Di qui, la nuova denunzia a questa Corte.

2. - Occorre tenere distinti nella questione, cosi come sollevata, il profilo che si riferisce all'art. 5 del codice penale, da quello che ha riguardo all'errore nei sensi di cui all'art. 47, primo e terzo comma del codice penale.

Sotto il primo profilo, infatti, se é vero che la sentenza 23 marzo 1988, n. 364 di questa Corte ha aperto un ambito di rilevanza scusante dell'errore, é pur vero, pero, che lo ha posto in funzione dell'inevitabilità dell'errore stesso, additando tutta una serie di indicazioni di principio che consentono di delineare con sufficiente certezza l'ambito stesso.

Essenzialmente - secondo la sentenza - l'errore inevitabile é riferito, sul piano soggettivo, ai doveri strumentali di diligenza, fra cui soprattutto quelli d'informazione. In altri termini, inevitabile - e quindi escludente la colpevolezza - e soltanto quell'errore che non si é potuto evitare nemmeno adempiendo ai doveri strumentali d'informazione e conoscenza: doveri peraltro mediati dalla normale socializzazione degli individui e dal funzionamento delle varie fonti sociali d'informazione, alle quali chi e tenuto ad attingere può, di fatto e di regola, attingere.

Orbene, un'eventuale delegittimazione dell'art. 39 citato sotto questo riflesso (in quanto, cioè, non contempla l'inevitabilità dell'errore nei limiti di cui sopra)-postulerebbe che il Tribunale rimettente avesse motivato, agli effetti della rilevanza, sul punto relativo all'inevitabilità dell'errore del Pavan.

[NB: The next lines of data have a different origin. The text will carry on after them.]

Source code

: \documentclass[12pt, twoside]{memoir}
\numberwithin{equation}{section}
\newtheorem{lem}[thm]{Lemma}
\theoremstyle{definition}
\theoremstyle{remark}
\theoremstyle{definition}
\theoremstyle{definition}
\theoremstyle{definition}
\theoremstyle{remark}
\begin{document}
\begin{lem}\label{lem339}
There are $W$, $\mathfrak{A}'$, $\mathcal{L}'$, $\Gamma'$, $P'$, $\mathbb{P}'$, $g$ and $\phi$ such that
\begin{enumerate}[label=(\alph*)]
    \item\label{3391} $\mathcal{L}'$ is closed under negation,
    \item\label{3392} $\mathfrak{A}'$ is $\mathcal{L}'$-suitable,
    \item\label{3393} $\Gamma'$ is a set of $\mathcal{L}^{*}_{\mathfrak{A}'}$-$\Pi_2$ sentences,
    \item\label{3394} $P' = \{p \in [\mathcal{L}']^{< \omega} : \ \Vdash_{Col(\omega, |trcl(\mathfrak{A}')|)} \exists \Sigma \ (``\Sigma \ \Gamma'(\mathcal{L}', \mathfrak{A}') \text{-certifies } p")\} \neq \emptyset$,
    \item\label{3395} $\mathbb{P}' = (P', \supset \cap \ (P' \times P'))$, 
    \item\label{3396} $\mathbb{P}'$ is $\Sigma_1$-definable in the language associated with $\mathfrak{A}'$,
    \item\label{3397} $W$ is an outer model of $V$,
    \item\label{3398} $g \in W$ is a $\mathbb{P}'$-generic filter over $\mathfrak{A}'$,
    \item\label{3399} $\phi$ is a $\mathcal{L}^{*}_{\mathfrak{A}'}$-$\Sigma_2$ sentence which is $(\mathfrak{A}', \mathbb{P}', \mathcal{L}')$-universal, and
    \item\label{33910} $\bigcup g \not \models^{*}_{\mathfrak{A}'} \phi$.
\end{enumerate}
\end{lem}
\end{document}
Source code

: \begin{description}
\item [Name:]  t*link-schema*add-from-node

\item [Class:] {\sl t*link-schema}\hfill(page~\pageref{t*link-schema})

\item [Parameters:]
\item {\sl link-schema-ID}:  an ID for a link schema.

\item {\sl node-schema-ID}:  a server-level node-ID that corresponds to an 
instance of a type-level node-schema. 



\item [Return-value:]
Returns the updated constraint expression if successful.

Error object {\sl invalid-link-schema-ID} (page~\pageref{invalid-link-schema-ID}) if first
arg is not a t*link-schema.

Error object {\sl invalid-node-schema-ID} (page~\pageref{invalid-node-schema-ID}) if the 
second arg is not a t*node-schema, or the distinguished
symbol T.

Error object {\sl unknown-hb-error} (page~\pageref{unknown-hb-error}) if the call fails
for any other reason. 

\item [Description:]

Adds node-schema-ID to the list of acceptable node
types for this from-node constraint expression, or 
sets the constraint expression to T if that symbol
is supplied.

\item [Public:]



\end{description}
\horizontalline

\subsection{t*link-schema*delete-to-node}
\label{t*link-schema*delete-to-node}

E questo, infatti, il dato da cui nasce l'imprescindibilità di un giudizio della Corte ai fini della decisione di merito, in quanto, allo stato, nell'art. 39 del codice penale militare di pace non sarebbe appunto previsto-almeno secondo l'interpretazione dell'ordinanza - quell'ambito di rilevanza scusante dell'errore che la Corte ha riconosciuto nell'art. 5 del codice penale.

Ma sul punto il Tribunale non si è pronunziato, limitandosi a dare atto che il Pavan era caduto in errore sulla portata imperativa del manifesto di chiamata, senza precisare se lo ritenga eventualmente inevitabile, e per quali motivi.

Sotto tale riflesso, perciò, la questione é inammissibile.

3. -Non così, invece, per quanto si riferisce all'art. 47 del codice penale.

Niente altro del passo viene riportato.